4

I'm having a lambda function made with NestJS's microservice. It uses a database connection and I'm using a secret service to fetch connection details for it.

Here's my app module:

@Module({
  imports: [
    ConfigModule,
    TypeOrmModule.forRootAsync({
      useClass: SecretsService,
      inject: [],
      imports: [ConfigModule],
    }),
    PropertyModule,
  ],
})
export class AppModule {}

And this is a Secret Service (a part of the ConfigModule):

import { Injectable } from '@nestjs/common';
import { SecretsManager } from 'aws-sdk';
import { GetSecretValueResponse } from 'aws-sdk/clients/secretsmanager';
import { MysqlConnectionOptions } from 'typeorm/driver/mysql/MysqlConnectionOptions';

@Injectable()
export class SecretsService /*  */ {

  private secretsManager: SecretsManager;

  constructor() {
    this.secretsManager = new SecretsManager();
  }

  async createTypeOrmOptions(): Promise<MysqlConnectionOptions> {
    console.log('before getting secret');
    const { SecretString }: GetSecretValueResponse =
      await this.secretsManager.getSecretValue({ SecretId: 'rds/prod' }).promise();
    const secret = JSON.parse(SecretString);
    console.log('after getting a secret', SecretString);

    return {
      /* database config */
    };
  }
}

And it turns out that the code doesn't always get to the “after getting a secret” part. Here are some cases

I change something in the code and deploy a new version of the lambda and it just keeps hanging at the “before getting secret” forever. I wait for 5 minutes and fire that function again, then I wait 10 minutes. Same result.

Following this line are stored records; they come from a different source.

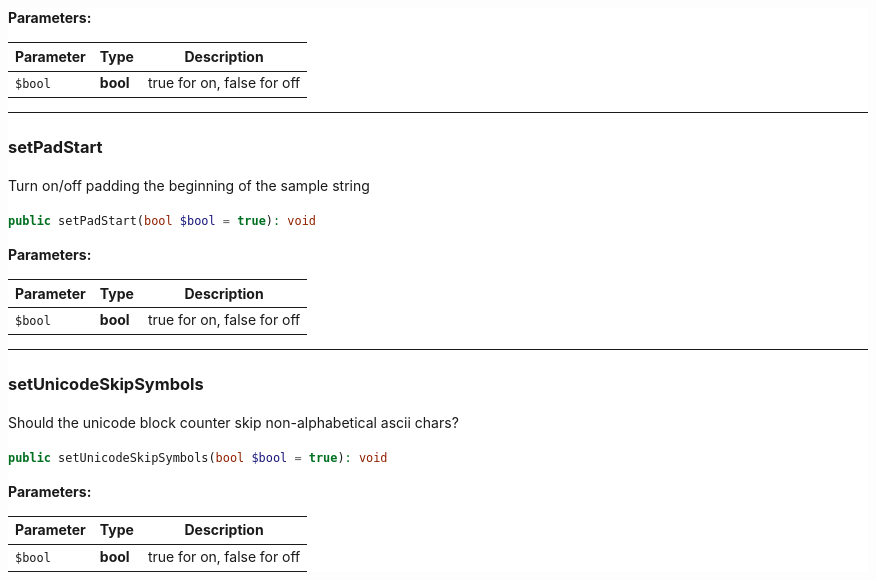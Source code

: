 






**Parameters:**

| Parameter | Type | Description |
|-----------|------|-------------|
| `$bool` | **bool** | true for on, false for off |





***

### setPadStart

Turn on/off padding the beginning of the sample string

```php
public setPadStart(bool $bool = true): void
```








**Parameters:**

| Parameter | Type | Description |
|-----------|------|-------------|
| `$bool` | **bool** | true for on, false for off |





***

### setUnicodeSkipSymbols

Should the unicode block counter skip non-alphabetical ascii chars?

```php
public setUnicodeSkipSymbols(bool $bool = true): void
```








**Parameters:**

| Parameter | Type | Description |
|-----------|------|-------------|
| `$bool` | **bool** | true for on, false for off |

Then I wait like 20 minutes and the request slips through. After that, I can fire the same function several times in a row and I see “after getting secret” every time.

So it is in fact not fails periodically, but works periodically. Seems like there's some sort of throttling and/or caching, but I don't see it in the code.

Please help me to solve this issue. How can I get my secrets every time I want them?

Konstantin Bodnia
  • 1,372
  • 3
  • 20
  • 43
  • I wasn't able to find any documentation about the throttling of the secrets manager calls. Or any built-in caching system that can affect different deployments. – Konstantin Bodnia Aug 23 '21 at 19:13
  • I made some extra debugging and found out that it fails with `Socket timed out without establishing a connection` error. – Konstantin Bodnia Aug 24 '21 at 06:32

2 Answers2

4

The lambda belonged to three subnets one of which was public and two were private. And in the end, it only worked with one subnet, because the rest were poorly configured by our cluster architect.

Took me ages to dig to the roots of the problem. Check carefully how your network is configured.

Konstantin Bodnia
  • 1,372
  • 3
  • 20
  • 43
  • Related answer on Lambda [Intermittent Connectivity](https://stackoverflow.com/questions/52992085/why-cant-an-aws-lambda-function-inside-a-public-subnet-in-a-vpc-connect-to-the/52994841#52994841) here. – jarmod May 04 '22 at 14:36
2

You should use client-side caching and backoff/retry when accessing Secrets Manager from AWS Lambda.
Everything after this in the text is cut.